We’ve noticed that asking questions online takes a looooooooooong time. Whether it’s processing the question (in Latin) and coming up with a response, or tech delays like unmuting and typing into chat, there are definitely obstacles to this most basic way to engage students. Here are some solutions…
Quick Quiz as Annotation Tasks
I’ve stopped Quick Quizzes entirely, but kept using the same questions as Annotation Tasks. These simple tasks keep students following along with a text by writing in their notebooks. You could call this “accountability” if it makes you feel more like a teacher of the year. Like Quick Quizzes, they’re also an opportunity to establish meaning in a different way. For example:
Ōrīōnī valdē placuērunt sorōrēs septem.
Last week in class, the task was “in your notebook, write down how many sisters Orion really liked.” This isn’t a trick. Students already read “septem” in the previous sentence along with numerals (VII), and they could even count the number of sisters in the illustration. The point of an Annotation Task is to hold attention with something VERY simple to do. As a bonus, the meaning of all the other words can be given in the question itself. An even easier question would be “who really liked the seven sisters.” A trickier question would be “what did Orion really like?” Another task entirely would be “write down what ‘sorōrēs septem’ means,” and well, you get the idea. These also serve as gradebook evidence…
Weekly Latin Work
If you’re familiar with the super reasonable weekly Latin work idea from August, I can report that this helps everyone except students who don’t have the best digital literacy and independent learner skills, which is basically all incoming 9th grade high school students!! I’m not really surprised. In the end, the weekly Latin work was still a homework assignment, however simple, and I haven’t bothered with homework for years.

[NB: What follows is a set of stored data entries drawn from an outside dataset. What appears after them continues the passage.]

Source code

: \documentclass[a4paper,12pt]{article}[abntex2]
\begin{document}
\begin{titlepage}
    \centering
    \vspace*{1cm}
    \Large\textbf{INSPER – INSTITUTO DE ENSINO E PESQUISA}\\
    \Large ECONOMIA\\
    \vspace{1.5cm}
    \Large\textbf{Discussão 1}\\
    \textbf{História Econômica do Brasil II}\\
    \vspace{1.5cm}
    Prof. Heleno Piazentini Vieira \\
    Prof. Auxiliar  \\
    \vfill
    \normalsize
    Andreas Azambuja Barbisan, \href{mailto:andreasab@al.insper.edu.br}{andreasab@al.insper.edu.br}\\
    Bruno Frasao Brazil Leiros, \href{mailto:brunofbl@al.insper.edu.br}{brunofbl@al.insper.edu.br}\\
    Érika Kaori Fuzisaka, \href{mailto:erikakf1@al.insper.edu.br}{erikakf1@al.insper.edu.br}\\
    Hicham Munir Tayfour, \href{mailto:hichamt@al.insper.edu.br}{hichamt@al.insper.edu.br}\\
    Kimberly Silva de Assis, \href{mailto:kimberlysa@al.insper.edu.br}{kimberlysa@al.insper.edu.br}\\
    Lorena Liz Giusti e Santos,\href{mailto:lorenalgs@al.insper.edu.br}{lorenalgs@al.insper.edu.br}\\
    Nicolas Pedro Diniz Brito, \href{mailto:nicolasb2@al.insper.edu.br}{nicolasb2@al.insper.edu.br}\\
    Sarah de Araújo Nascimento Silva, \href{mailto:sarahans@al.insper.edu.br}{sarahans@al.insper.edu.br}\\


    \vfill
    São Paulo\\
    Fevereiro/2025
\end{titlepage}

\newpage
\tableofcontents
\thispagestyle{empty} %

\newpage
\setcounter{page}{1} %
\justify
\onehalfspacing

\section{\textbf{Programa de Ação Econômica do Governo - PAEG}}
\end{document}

For Quarter 2, we’ll be replacing this idea with an in-class version that’s even more streamlined—just one pic of notebook from class—as gradebook evidence for in-class participation. You could think of this as one exit ticket once a week. That’s it! Towards the end of class, I just drop the Bitly link into chat so students on laptops can easily type a short URL into their phone and instantly snap a pic, and voilà!

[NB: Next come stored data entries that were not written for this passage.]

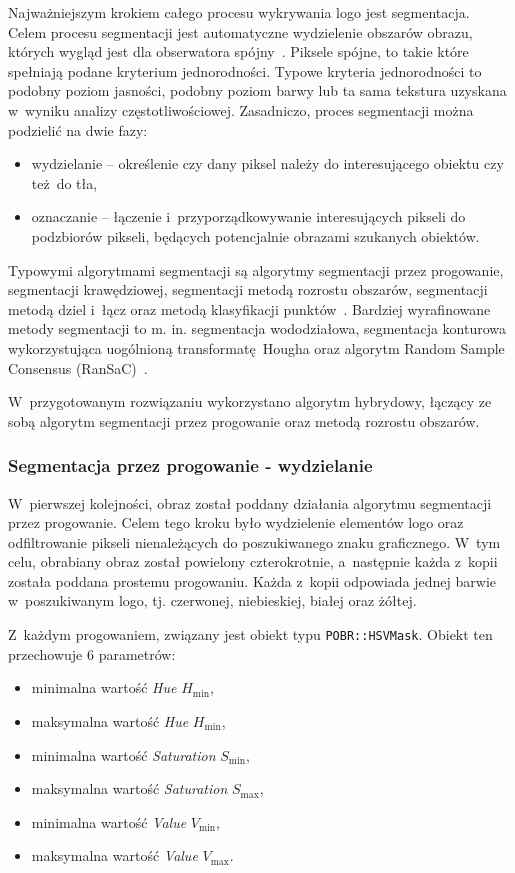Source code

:Najważniejszym krokiem całego procesu wykrywania logo \bk jest segmentacja. Celem procesu segmentacji jest automatyczne wydzielenie obszarów obrazu, których wygląd jest dla obserwatora spójny~\cite{pobr:wyklad}. Piksele spójne, to takie które spełniają podane kryterium jednorodności. Typowe kryteria jednorodności to podobny poziom jasności, podobny poziom barwy lub ta sama tekstura uzyskana w~wyniku analizy częstotliwościowej. Zasadniczo, proces segmentacji można podzielić na dwie fazy:
\begin{itemize}
    \item wydzielanie -- określenie czy dany piksel należy do interesującego obiektu czy też do tła,
    \item oznaczanie -- łączenie i~przyporządkowywanie interesujących pikseli do podzbiorów pikseli, będących potencjalnie obrazami szukanych obiektów.
\end{itemize}

Typowymi algorytmami segmentacji są algorytmy segmentacji przez progowanie, segmentacji krawędziowej, segmentacji metodą rozrostu obszarów, segmentacji metodą dziel i~łącz oraz metodą klasyfikacji punktów~\cite{pobr:wyklad}. Bardziej wyrafinowane metody segmentacji to m. in. segmentacja wododziałowa, segmentacja konturowa wykorzystująca uogólnioną transformatę Hougha oraz algorytm Random Sample Consensus (RanSaC)~\cite{perm:wyklad}.

W~przygotowanym rozwiązaniu wykorzystano algorytm hybrydowy, łączący ze sobą algorytm segmentacji przez progowanie oraz metodą rozrostu obszarów.

\subsubsection{Segmentacja przez progowanie - wydzielanie}
W~pierwszej kolejności, obraz został poddany działania algorytmu segmentacji przez progowanie. Celem tego kroku było wydzielenie elementów logo \bk oraz odfiltrowanie pikseli nienależących do poszukiwanego znaku graficznego. W~tym celu, obrabiany obraz został powielony czterokrotnie, a~następnie każda z~kopii została poddana prostemu progowaniu. Każda z~kopii odpowiada jednej barwie w~poszukiwanym logo, tj. czerwonej, niebieskiej, białej oraz żółtej.

Z~każdym progowaniem, związany jest obiekt typu \texttt{POBR::HSVMask}. Obiekt ten przechowuje 6 parametrów:
\begin{itemize}
    \item minimalna wartość \emph{Hue} $H_{\mathrm{min}}$,
    \item maksymalna wartość \emph{Hue} $H_{\mathrm{min}}$,
    \item minimalna wartość \emph{Saturation} $S_{\mathrm{min}}$,
    \item maksymalna wartość \emph{Saturation} $S_{\mathrm{max}}$,
    \item minimalna wartość \emph{Value} $V_{\mathrm{min}}$,
    \item maksymalna wartość \emph{Value} $V_{\mathrm{max}}$.
\end{itemize}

When combined with the Annotation Tasks above, you can see who was responding throughout class, even with those empty squares and muted mics. And if you get back some pretty thin-looking notes, you can follow up with students on the source of their Zoom ghosting. Seriously, just ask. I’ve learned of several different legit reasons, including a student quarantined from his COVID-positive mom along with a sibling and grandmother. Reading the myth of Orion and the Seven Sisters is pretty low in terms of that kid’s needs, right?

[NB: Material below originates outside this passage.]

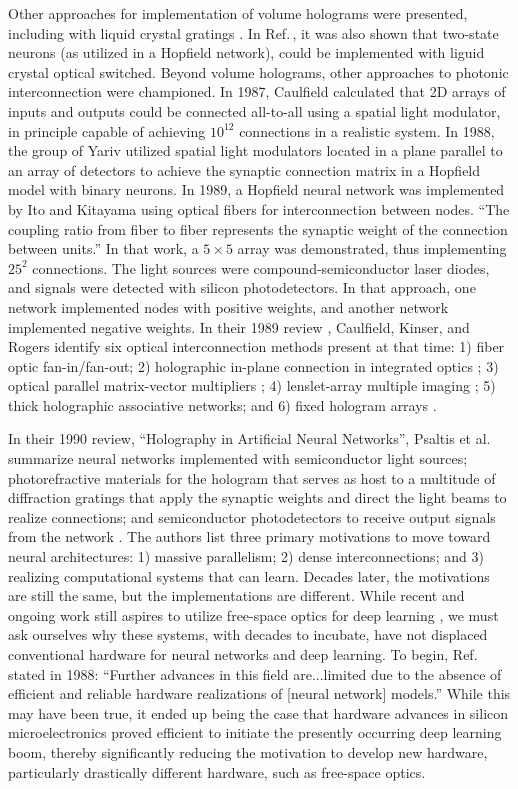 Other approaches for implementation of volume holograms were presented, including with liquid crystal gratings \cite{jaju1988}. In Ref.\,\cite{jaju1988}, it was also shown that two-state neurons (as utilized in a Hopfield network), could be implemented with liguid crystal optical switched. Beyond volume holograms, other approaches to photonic interconnection were championed. In 1987, Caulfield calculated that 2D arrays of inputs and outputs could be connected all-to-all using a spatial light modulator, in principle capable of achieving $10^{12}$ connections in a realistic system. In 1988, the group of Yariv utilized spatial light modulators located in a plane parallel to an array of detectors to achieve the synaptic connection matrix \cite{agne1988} in a Hopfield model with binary neurons. In 1989, a Hopfield neural network was implemented by Ito and Kitayama using optical fibers for interconnection between nodes. ``The coupling ratio from fiber to fiber represents the synaptic weight of the connection between units.'' In that work, a $5\times 5$ array was demonstrated, thus implementing $25^2$ connections. The light sources were compound-semiconductor laser diodes, and signals were detected with silicon photodetectors. In that approach, one network implemented nodes with positive weights, and another network implemented negative weights. In their 1989 review \cite{caki1989}, Caulfield, Kinser, and Rogers identify six optical interconnection methods present at that time: 1) fiber optic fan-in/fan-out; 2) holographic in-plane connection in integrated optics \cite{fees1988}; 3) optical parallel matrix-vector multipliers \cite{faps1985}; 4) lenslet-array multiple imaging \cite{fami1986}; 5) thick holographic associative networks; and 6) fixed hologram arrays \cite{ca1987}.

In their 1990 review, ``Holography in Artificial Neural Networks'', Psaltis et al. summarize neural networks implemented with semiconductor light sources; photorefractive materials for the hologram that serves as host to a multitude of diffraction gratings that apply the synaptic weights and direct the light beams to realize connections; and semiconductor photodetectors to receive output signals from the network \cite{psbr1990}. The authors list three primary motivations to move toward neural architectures: 1) massive parallelism; 2) dense interconnections; and 3) realizing computational systems that can learn. Decades later, the motivations are still the same, but the implementations are different. While recent and ongoing work still aspires to utilize free-space optics for deep learning \cite{}, we must ask ourselves why these systems, with decades to incubate, have not displaced conventional hardware for neural networks and deep learning. To begin, Ref.\,\cite{agne1988} stated in 1988: ``Further advances in this field are...limited due to the absence of efficient and reliable hardware realizations of [neural network] models.'' While this may have been true, it ended up being the case that hardware advances in silicon microelectronics proved efficient to initiate the presently occurring deep learning boom, thereby significantly reducing the motivation to develop new hardware, particularly drastically different hardware, such as free-space optics.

Cynthia Hitz’ Engagement trick:
Consider using Cynthia’s trick for additional questions. My take on that is something like:
- “This Q is for Student X…”
- “OK class, what did Student X write in their notebook?”
This can engage all students as well as show us if Student X actually writes down (when submitted at end of class). Also, whether they came up with the response on their own, or they heard their/saw classmates respond and then wrote it down afterwards doesn’t actually matter! This is a management tool.